« Tout ce qui peut être imaginé est réel », disait Picasso. Le Catalan Daniel Torres l'a pris au mot et imagine un passé qui n'a pas existé, crée une machine à remonter le temps avec crayons et feuilles de papier, se réincarne en son père en 1953, rencontre Picasso et l'envoie combattre dans les rangs de l'armée Républicaine.
Fiction sur une vie possible, Picasso s'en va-t-en guerre est une bande dessinée pleine charme.
En 1953, Francisco Torres un jeune dessinateur réfugié en France lors de la guerre civile espagnole, quitte Bordeaux pour Vallauris. Un mystérieux Ruiz, intéressé par son travail souhaite lui commander une bande dessinée.
Pour Torres, la surprise est de taille: Ruiz n'est autre que Pablo Picasso Ruiz, 71 ans, fatigué, usé, en proie aux critiques de la presse, et qui a un rêve. Avoir 25 ans, se battre sur le front de l'Ebre, et tirer sur Franco.
Car si le dessinateur était enfant lors de la guerre, Picasso, lui, avait 55 ans. Et ce que la vie ne lui a pas donné, le 9ème Art va le lui offrir.
C'est ainsi qu'à sa demande, Torres va s'attacher à dessiner en 80 pages, une « vraie vie de Pablo Ruiz », qui quitte Barcelone (très belles pages sur la ville qui survit malgré les bombes), et le syndicat des dessinateurs dans lequel il est très impliqué, pour la 35ème Division, fusil à l'épaule, sur le front de l'Ebre.

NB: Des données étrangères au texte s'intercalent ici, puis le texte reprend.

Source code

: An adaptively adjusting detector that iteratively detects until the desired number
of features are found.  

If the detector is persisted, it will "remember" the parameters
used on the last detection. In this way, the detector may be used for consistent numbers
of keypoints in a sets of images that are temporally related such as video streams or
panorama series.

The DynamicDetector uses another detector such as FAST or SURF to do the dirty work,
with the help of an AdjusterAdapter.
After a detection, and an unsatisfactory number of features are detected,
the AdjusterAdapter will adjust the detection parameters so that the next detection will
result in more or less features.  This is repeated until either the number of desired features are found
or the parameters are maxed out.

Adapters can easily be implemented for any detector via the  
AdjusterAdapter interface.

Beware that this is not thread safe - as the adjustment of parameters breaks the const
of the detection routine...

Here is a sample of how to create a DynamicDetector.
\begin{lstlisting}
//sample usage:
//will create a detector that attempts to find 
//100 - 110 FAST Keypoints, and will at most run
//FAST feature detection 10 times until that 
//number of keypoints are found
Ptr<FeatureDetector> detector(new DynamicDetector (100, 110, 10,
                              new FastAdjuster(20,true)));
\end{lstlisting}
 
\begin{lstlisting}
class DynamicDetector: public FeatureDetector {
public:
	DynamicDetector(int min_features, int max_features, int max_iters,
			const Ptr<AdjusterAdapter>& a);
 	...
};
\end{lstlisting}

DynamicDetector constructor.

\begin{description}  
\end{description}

La-bas, Picasso prendra conscience de l'importance de son art (il signe Pegasso) au service de la propagande dans la zone républicaine. Il y dessine des fanzines envoyées dans les tranchées ennemies pour leur miner le moral…
Picasso s'e va-t-en guerre est l'histoire d'une très belle rencontre, entre un jeune dessinateur sidéré et émerveillé face à une légende vivante, et un géant fatigué qui veut lire une vie qu'il n'a pas vécue.
Entre admiration muette, colères épiques, échanges, des liens intimes se nouent entre les deux hommes.
Picasso s'en va-t-en guerre est aussi une mise en abîme qui se décline en trois styles graphiques distincts, un comic, dans un comic, dans un comic, une oeuvre originale qui fait la part belle à l'imagination, à la création, à l'art de l'Affiche, au graphisme. Torres toujours fidèle à la ligne claire retro fait un clin d'oeil aux comics de type Hazañas Bélicas qu'on produisait dans les années 40. Certaines planches sont superbes.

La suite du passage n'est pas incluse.